Congress Keeps Head Firmly In The Sand On Climate Change
July 4, 2016
In June, the Senate Appropriations State, Foreign Operations, and Related Programs Subcommittee’s Department of State approved a $52.08 billion spending bill that would block the U.S. from sending money to the United Nation’s Green Climate Fund (GCF). The Green Climate Fund is the principal part of a U.N. goal to raise $100 billion for climate funding from private and government sources to help countries cut greenhouse gases and adapt to climate change effects. This program was primarily established to help developing countries cope with climate change. The bill also weakens policies by the Export-Import Bank of the United States, Overseas Private Investment Corp., and World Bank that limit the financing of coal-fired power plants.
Funding the GCF was and continues to be a key project in the Obama administration. In November 2014, President Obama pledged $3 billion to the United Nations Framework Convention on Climate Change’s Green Climate Fund to go towards climate goals. In March, less than three months after the historic Paris climate agreement, the U.S. made the first of its promised payments of $500 million to the fund. The March payment came despite Republican opposition to the Green Climate Fund as the party last year ignored President Obama’s funding request for the program and sought to block funding for it unless the Senate got a vote on the Paris climate deal. A year-end spending deal, however, didn’t expressly prohibit federal funding for the GCF, and the Obama administration found money for it elsewhere in the State Department’s budget. Since that payment, the GOP has repeatedly pledged to block any funds in attempts to derail last year’s climate change deal in Paris.

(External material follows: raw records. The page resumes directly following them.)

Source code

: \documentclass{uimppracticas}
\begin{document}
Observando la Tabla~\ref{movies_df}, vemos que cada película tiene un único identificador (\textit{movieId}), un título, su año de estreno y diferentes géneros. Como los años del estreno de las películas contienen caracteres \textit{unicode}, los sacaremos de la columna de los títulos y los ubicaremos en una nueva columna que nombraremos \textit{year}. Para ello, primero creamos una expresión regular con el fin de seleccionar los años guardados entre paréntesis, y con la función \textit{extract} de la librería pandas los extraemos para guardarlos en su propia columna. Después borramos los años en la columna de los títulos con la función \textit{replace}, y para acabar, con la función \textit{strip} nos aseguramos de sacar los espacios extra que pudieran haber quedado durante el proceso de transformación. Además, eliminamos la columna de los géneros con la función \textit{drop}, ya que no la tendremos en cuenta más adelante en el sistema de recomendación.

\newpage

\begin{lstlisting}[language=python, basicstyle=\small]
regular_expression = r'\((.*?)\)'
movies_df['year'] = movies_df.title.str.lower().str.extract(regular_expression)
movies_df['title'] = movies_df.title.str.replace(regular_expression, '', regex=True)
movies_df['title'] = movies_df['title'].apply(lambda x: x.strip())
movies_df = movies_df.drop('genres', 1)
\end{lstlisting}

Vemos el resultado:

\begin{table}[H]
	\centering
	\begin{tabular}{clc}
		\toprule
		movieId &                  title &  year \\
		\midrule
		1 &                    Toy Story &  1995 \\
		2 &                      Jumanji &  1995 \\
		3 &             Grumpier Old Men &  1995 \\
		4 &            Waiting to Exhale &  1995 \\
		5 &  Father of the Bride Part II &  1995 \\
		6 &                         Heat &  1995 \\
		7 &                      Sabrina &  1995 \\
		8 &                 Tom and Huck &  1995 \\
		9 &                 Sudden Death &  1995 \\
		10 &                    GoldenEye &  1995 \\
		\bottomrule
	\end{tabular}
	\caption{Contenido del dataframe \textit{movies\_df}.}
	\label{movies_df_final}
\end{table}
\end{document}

The White House revealed ambitious goals to include $750 million for the Green Climate Fund in the fiscal year 2017 budget request, of which $500 million would come from the State Department. However, the Senate’s Department of State spending bill, released in late June, will prohibit any funding from the bill or prior acts from being used for grants, assistance or contributions to the fund. The provision will likely raise opposition among Democrats. Even so, an Appropriations subcommittee cleared the bill in a matter of minutes of Tuesday, and ranking Democrat Sen. Patrick Leahy (VT) indicated members will look to amend the bill during a full committee markup on Wednesday.